Work instruction →
Apart from the images, the records below need to be copied exactly.

——

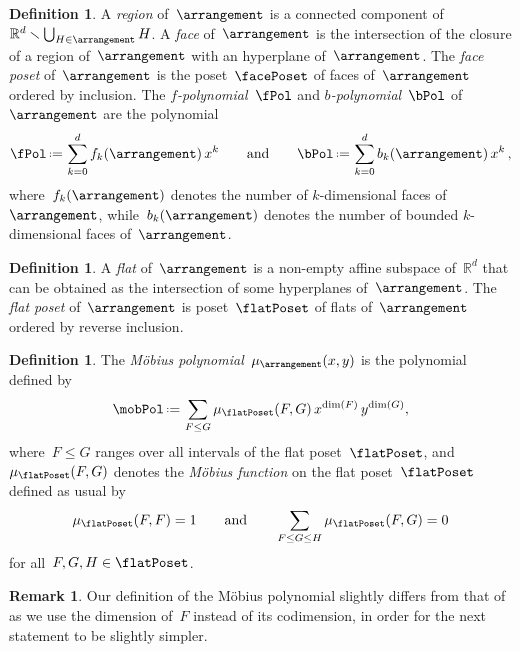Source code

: \documentclass{amsart}
\newcommand{\darkblue}{\color{darkblue}} %
\theoremstyle{definition}
\newtheorem{definition}[theorem]{Definition}
\newtheorem{remark}[theorem]{Remark}
\newcommand{\R}{\mathbb{R}} %
\newcommand{\ssm}{\smallsetminus} %
\newcommand{\eqdef}{\mbox{\,\raisebox{0.2ex}{\scriptsize\ensuremath{\mathrm:}}\ensuremath{=}\,}} %
\newcommand{\defn}[1]{\textsl{\darkblue #1}} %
\begin{document}
\begin{definition}
A \defn{region} of~$\arrangement$ is a connected component of~$\R^d \ssm \bigcup_{H \in \arrangement} H$.
A \defn{face} of~$\arrangement$ is the intersection of the closure of a region of~$\arrangement$ with an hyperplane of~$\arrangement$.
The \defn{face poset} of~$\arrangement$ is the poset~$\facePoset$ of faces of~$\arrangement$ ordered by inclusion.
The \defn{$f$-polynomial}~$\fPol$ and \defn{$b$-polynomial}~$\bPol$ of~$\arrangement$ are the polynomial
\[
\fPol \eqdef \sum_{k = 0}^d f_k(\arrangement) \, x^k
\qquad\text{and}\qquad
\bPol \eqdef \sum_{k = 0}^d b_k(\arrangement) \, x^k \, ,
\]
where~$f_k(\arrangement)$ denotes the number of $k$-dimensional faces of~$\arrangement$, while~$b_k(\arrangement)$ denotes the number of bounded $k$-dimensional faces of~$\arrangement$.
\end{definition}

\begin{definition}
A \defn{flat} of~$\arrangement$ is a non-empty affine subspace of~$\R^d$ that can be obtained as the intersection of some hyperplanes of~$\arrangement$.
The \defn{flat poset} of~$\arrangement$ is poset~$\flatPoset$ of flats of~$\arrangement$ ordered by reverse inclusion.
\end{definition}

\begin{definition}
\label{def:MobiusPolynomial}
The \defn{M\"obius polynomial}~$\mu_{\arrangement}(x,y)$ is the polynomial defined by
\[
\mobPol \eqdef \sum_{F \le G} \mu_{\flatPoset}(F,G) \, x^{\dim(F)} \, y^{\dim(G)},
\]
where~$F \le G$ ranges over all intervals of the flat poset~$\flatPoset$, and~$\mu_{\flatPoset}(F,G)$ denotes the \defn{M\"obius function} on the flat poset~$\flatPoset$ defined as usual by
\[
\mu_{\flatPoset}(F, F) = 1
\qquad\text{and}\qquad
\sum_{F \le G \le H} \mu_{\flatPoset}(F,G) = 0
\]
for all~$F, G, H \in \flatPoset$.
\end{definition}

\begin{remark}
Our definition of the M\"obius polynomial slightly differs from that of \cite{Zaslavsky} as we use the dimension of~$F$ instead of its codimension, in order for the next statement to be slightly simpler.
\end{remark}
\end{document}
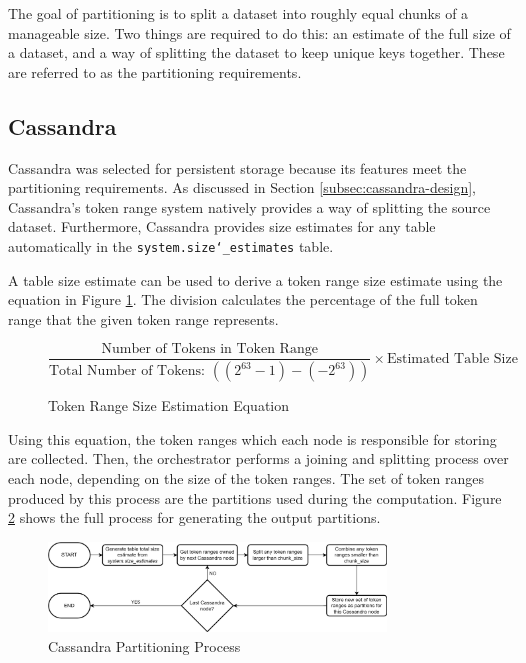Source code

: The goal of partitioning is to split a dataset into roughly equal chunks of a manageable size. Two things are required to do this: an estimate of the full size of a dataset, and a way of splitting the dataset to keep unique keys together. These are referred to as the partitioning requirements.

\subsection{Cassandra}\label{subsec:cassandra}
Cassandra was selected for persistent storage because its features meet the partitioning requirements. As discussed in Section \ref{subsec:cassandra-design}, Cassandra's token range system natively provides a way of splitting the source dataset. Furthermore, Cassandra provides size estimates for any table automatically in the \texttt{system.size\char`_estimates} table.


A table size estimate can be used to derive a token range size estimate using the equation in Figure \ref{fig:token-range-estimation}. The division calculates the percentage of the full token range that the given token range represents.

\begin{figure}[h]
	\centering
	\[ \frac{\text{Number of Tokens in Token Range}}{\text{Total Number of Tokens: } ((2^{63}-1) - (-2^{63}))} \times \text{Estimated Table Size} \]
	\caption{Token Range Size Estimation Equation}
	\label{fig:token-range-estimation}
\end{figure}

Using this equation, the token ranges which each node is responsible for storing are collected. Then, the orchestrator performs a joining and splitting process over each node, depending on the size of the token ranges. The set of token ranges produced by this process are the partitions used during the computation. Figure \ref{fig:cassandra-partitioning-decision-tree} shows the full process for generating the output partitions.

\begin{figure}[h]
	\centering
	\includegraphics[width=0.8\textwidth]{chapters/diagrams/implementation/cassandra-partitioning-decision-tree}
	\caption{Cassandra Partitioning Process}
	\label{fig:cassandra-partitioning-decision-tree}
\end{figure}


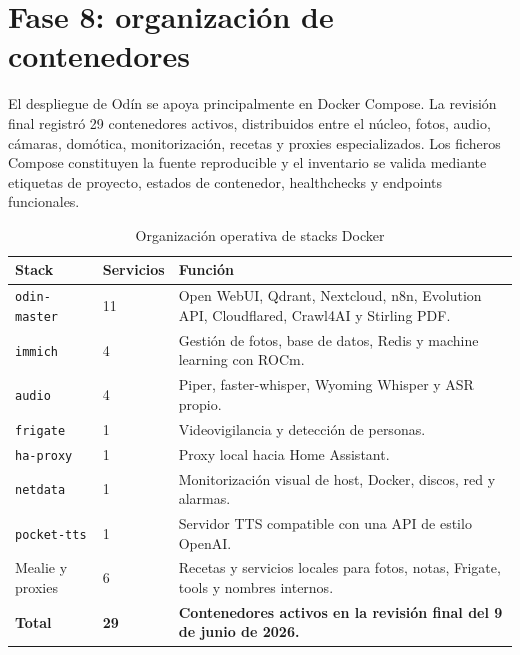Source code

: \section{Fase 8: organización de contenedores}
El despliegue de Odín se apoya principalmente en Docker Compose. La revisión final registró 29 contenedores activos, distribuidos entre el núcleo, fotos, audio, cámaras, domótica, monitorización, recetas y proxies especializados. Los ficheros Compose constituyen la fuente reproducible y el inventario se valida mediante etiquetas de proyecto, estados de contenedor, healthchecks y endpoints funcionales.

\begin{table}[H]
  \centering
  \caption{Organización operativa de stacks Docker}
  \label{tab:docker-stacks}
  \begin{tabularx}{\textwidth}{l l X}
    \toprule
    Stack & Servicios & Función \\
    \midrule
    \texttt{odin-master} & 11 & Open WebUI, Qdrant, Nextcloud, n8n, Evolution API, Cloudflared, Crawl4AI y Stirling PDF. \\
    \texttt{immich} & 4 & Gestión de fotos, base de datos, Redis y machine learning con ROCm. \\
    \texttt{audio} & 4 & Piper, faster-whisper, Wyoming Whisper y ASR propio. \\
    \texttt{frigate} & 1 & Videovigilancia y detección de personas. \\
    \texttt{ha-proxy} & 1 & Proxy local hacia Home Assistant. \\
    \texttt{netdata} & 1 & Monitorización visual de host, Docker, discos, red y alarmas. \\
    \texttt{pocket-tts} & 1 & Servidor TTS compatible con una API de estilo OpenAI. \\
    Mealie y proxies & 6 & Recetas y servicios locales para fotos, notas, Frigate, tools y nombres internos. \\
    \midrule
    \textbf{Total} & \textbf{29} & \textbf{Contenedores activos en la revisión final del 9 de junio de 2026.} \\
    \bottomrule
  \end{tabularx}
\end{table}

——

Answer for the task →
Source code

: \documentclass{amsart}
\newcommand{\darkblue}{\color{darkblue}} %
\theoremstyle{definition}
\newtheorem{definition}[theorem]{Definition}
\newtheorem{remark}[theorem]{Remark}
\newcommand{\R}{\mathbb{R}} %
\newcommand{\ssm}{\smallsetminus} %
\newcommand{\eqdef}{\mbox{\,\raisebox{0.2ex}{\scriptsize\ensuremath{\mathrm:}}\ensuremath{=}\,}} %
\newcommand{\defn}[1]{\textsl{\darkblue #1}} %
\begin{document}
\begin{definition}
A \defn{region} of~$\arrangement$ is a connected component of~$\R^d \ssm \bigcup_{H \in \arrangement} H$.
A \defn{face} of~$\arrangement$ is the intersection of the closure of a region of~$\arrangement$ with an hyperplane of~$\arrangement$.
The \defn{face poset} of~$\arrangement$ is the poset~$\facePoset$ of faces of~$\arrangement$ ordered by inclusion.
The \defn{$f$-polynomial}~$\fPol$ and \defn{$b$-polynomial}~$\bPol$ of~$\arrangement$ are the polynomial
\[
\fPol \eqdef \sum_{k = 0}^d f_k(\arrangement) \, x^k
\qquad\text{and}\qquad
\bPol \eqdef \sum_{k = 0}^d b_k(\arrangement) \, x^k \, ,
\]
where~$f_k(\arrangement)$ denotes the number of $k$-dimensional faces of~$\arrangement$, while~$b_k(\arrangement)$ denotes the number of bounded $k$-dimensional faces of~$\arrangement$.
\end{definition}

\begin{definition}
A \defn{flat} of~$\arrangement$ is a non-empty affine subspace of~$\R^d$ that can be obtained as the intersection of some hyperplanes of~$\arrangement$.
The \defn{flat poset} of~$\arrangement$ is poset~$\flatPoset$ of flats of~$\arrangement$ ordered by reverse inclusion.
\end{definition}

\begin{definition}
\label{def:MobiusPolynomial}
The \defn{M\"obius polynomial}~$\mu_{\arrangement}(x,y)$ is the polynomial defined by
\[
\mobPol \eqdef \sum_{F \le G} \mu_{\flatPoset}(F,G) \, x^{\dim(F)} \, y^{\dim(G)},
\]
where~$F \le G$ ranges over all intervals of the flat poset~$\flatPoset$, and~$\mu_{\flatPoset}(F,G)$ denotes the \defn{M\"obius function} on the flat poset~$\flatPoset$ defined as usual by
\[
\mu_{\flatPoset}(F, F) = 1
\qquad\text{and}\qquad
\sum_{F \le G \le H} \mu_{\flatPoset}(F,G) = 0
\]
for all~$F, G, H \in \flatPoset$.
\end{definition}

\begin{remark}
Our definition of the M\"obius polynomial slightly differs from that of \cite{Zaslavsky} as we use the dimension of~$F$ instead of its codimension, in order for the next statement to be slightly simpler.
\end{remark}
\end{document}
Source code

: The goal of partitioning is to split a dataset into roughly equal chunks of a manageable size. Two things are required to do this: an estimate of the full size of a dataset, and a way of splitting the dataset to keep unique keys together. These are referred to as the partitioning requirements.

\subsection{Cassandra}\label{subsec:cassandra}
Cassandra was selected for persistent storage because its features meet the partitioning requirements. As discussed in Section \ref{subsec:cassandra-design}, Cassandra's token range system natively provides a way of splitting the source dataset. Furthermore, Cassandra provides size estimates for any table automatically in the \texttt{system.size\char`_estimates} table.


A table size estimate can be used to derive a token range size estimate using the equation in Figure \ref{fig:token-range-estimation}. The division calculates the percentage of the full token range that the given token range represents.

\begin{figure}[h]
	\centering
	\[ \frac{\text{Number of Tokens in Token Range}}{\text{Total Number of Tokens: } ((2^{63}-1) - (-2^{63}))} \times \text{Estimated Table Size} \]
	\caption{Token Range Size Estimation Equation}
	\label{fig:token-range-estimation}
\end{figure}

Using this equation, the token ranges which each node is responsible for storing are collected. Then, the orchestrator performs a joining and splitting process over each node, depending on the size of the token ranges. The set of token ranges produced by this process are the partitions used during the computation. Figure \ref{fig:cassandra-partitioning-decision-tree} shows the full process for generating the output partitions.

\begin{figure}[h]
	\centering
	\includegraphics[width=0.8\textwidth]{chapters/diagrams/implementation/cassandra-partitioning-decision-tree}
	\caption{Cassandra Partitioning Process}
	\label{fig:cassandra-partitioning-decision-tree}
\end{figure}


Source code

: \section{Fase 8: organización de contenedores}
El despliegue de Odín se apoya principalmente en Docker Compose. La revisión final registró 29 contenedores activos, distribuidos entre el núcleo, fotos, audio, cámaras, domótica, monitorización, recetas y proxies especializados. Los ficheros Compose constituyen la fuente reproducible y el inventario se valida mediante etiquetas de proyecto, estados de contenedor, healthchecks y endpoints funcionales.

\begin{table}[H]
  \centering
  \caption{Organización operativa de stacks Docker}
  \label{tab:docker-stacks}
  \begin{tabularx}{\textwidth}{l l X}
    \toprule
    Stack & Servicios & Función \\
    \midrule
    \texttt{odin-master} & 11 & Open WebUI, Qdrant, Nextcloud, n8n, Evolution API, Cloudflared, Crawl4AI y Stirling PDF. \\
    \texttt{immich} & 4 & Gestión de fotos, base de datos, Redis y machine learning con ROCm. \\
    \texttt{audio} & 4 & Piper, faster-whisper, Wyoming Whisper y ASR propio. \\
    \texttt{frigate} & 1 & Videovigilancia y detección de personas. \\
    \texttt{ha-proxy} & 1 & Proxy local hacia Home Assistant. \\
    \texttt{netdata} & 1 & Monitorización visual de host, Docker, discos, red y alarmas. \\
    \texttt{pocket-tts} & 1 & Servidor TTS compatible con una API de estilo OpenAI. \\
    Mealie y proxies & 6 & Recetas y servicios locales para fotos, notas, Frigate, tools y nombres internos. \\
    \midrule
    \textbf{Total} & \textbf{29} & \textbf{Contenedores activos en la revisión final del 9 de junio de 2026.} \\
    \bottomrule
  \end{tabularx}
\end{table}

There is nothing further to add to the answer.